Print only the line with "For an alternative" and the lines after it, ending with the last line of the material, each exactly as it stands.
++++++
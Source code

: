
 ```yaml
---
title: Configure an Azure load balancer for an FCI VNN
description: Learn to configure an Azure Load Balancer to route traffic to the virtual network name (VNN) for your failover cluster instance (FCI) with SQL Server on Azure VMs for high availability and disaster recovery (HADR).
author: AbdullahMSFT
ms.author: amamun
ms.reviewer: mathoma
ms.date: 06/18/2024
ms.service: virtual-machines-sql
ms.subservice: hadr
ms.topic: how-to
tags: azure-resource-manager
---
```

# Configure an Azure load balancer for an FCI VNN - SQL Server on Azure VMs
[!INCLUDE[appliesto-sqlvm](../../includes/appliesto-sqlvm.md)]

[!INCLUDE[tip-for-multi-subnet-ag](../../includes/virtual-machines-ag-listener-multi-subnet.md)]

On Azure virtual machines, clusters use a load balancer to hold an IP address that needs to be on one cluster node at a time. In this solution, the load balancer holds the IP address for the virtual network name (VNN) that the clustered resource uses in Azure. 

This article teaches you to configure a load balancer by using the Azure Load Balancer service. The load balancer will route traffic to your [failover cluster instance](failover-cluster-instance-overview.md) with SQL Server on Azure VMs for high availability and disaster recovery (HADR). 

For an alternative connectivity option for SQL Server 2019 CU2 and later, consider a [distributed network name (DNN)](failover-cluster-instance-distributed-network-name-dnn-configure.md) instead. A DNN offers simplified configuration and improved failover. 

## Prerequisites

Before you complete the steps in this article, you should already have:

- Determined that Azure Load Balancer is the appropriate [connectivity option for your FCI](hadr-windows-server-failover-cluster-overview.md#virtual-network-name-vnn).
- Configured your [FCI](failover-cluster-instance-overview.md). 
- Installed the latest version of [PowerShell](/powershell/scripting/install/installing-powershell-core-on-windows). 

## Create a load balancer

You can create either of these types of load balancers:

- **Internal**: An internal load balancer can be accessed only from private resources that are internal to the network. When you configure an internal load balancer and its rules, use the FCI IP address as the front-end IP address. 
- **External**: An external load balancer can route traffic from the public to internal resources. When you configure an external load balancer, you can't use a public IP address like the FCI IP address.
++++++
- Written solution -
For an alternative connectivity option for SQL Server 2019 CU2 and later, consider a [distributed network name (DNN)](failover-cluster-instance-distributed-network-name-dnn-configure.md) instead. A DNN offers simplified configuration and improved failover. 

## Prerequisites

Before you complete the steps in this article, you should already have:

- Determined that Azure Load Balancer is the appropriate [connectivity option for your FCI](hadr-windows-server-failover-cluster-overview.md#virtual-network-name-vnn).
- Configured your [FCI](failover-cluster-instance-overview.md). 
- Installed the latest version of [PowerShell](/powershell/scripting/install/installing-powershell-core-on-windows). 

## Create a load balancer

You can create either of these types of load balancers:

- **Internal**: An internal load balancer can be accessed only from private resources that are internal to the network. When you configure an internal load balancer and its rules, use the FCI IP address as the front-end IP address. 
- **External**: An external load balancer can route traffic from the public to internal resources. When you configure an external load balancer, you can't use a public IP address like the FCI IP address.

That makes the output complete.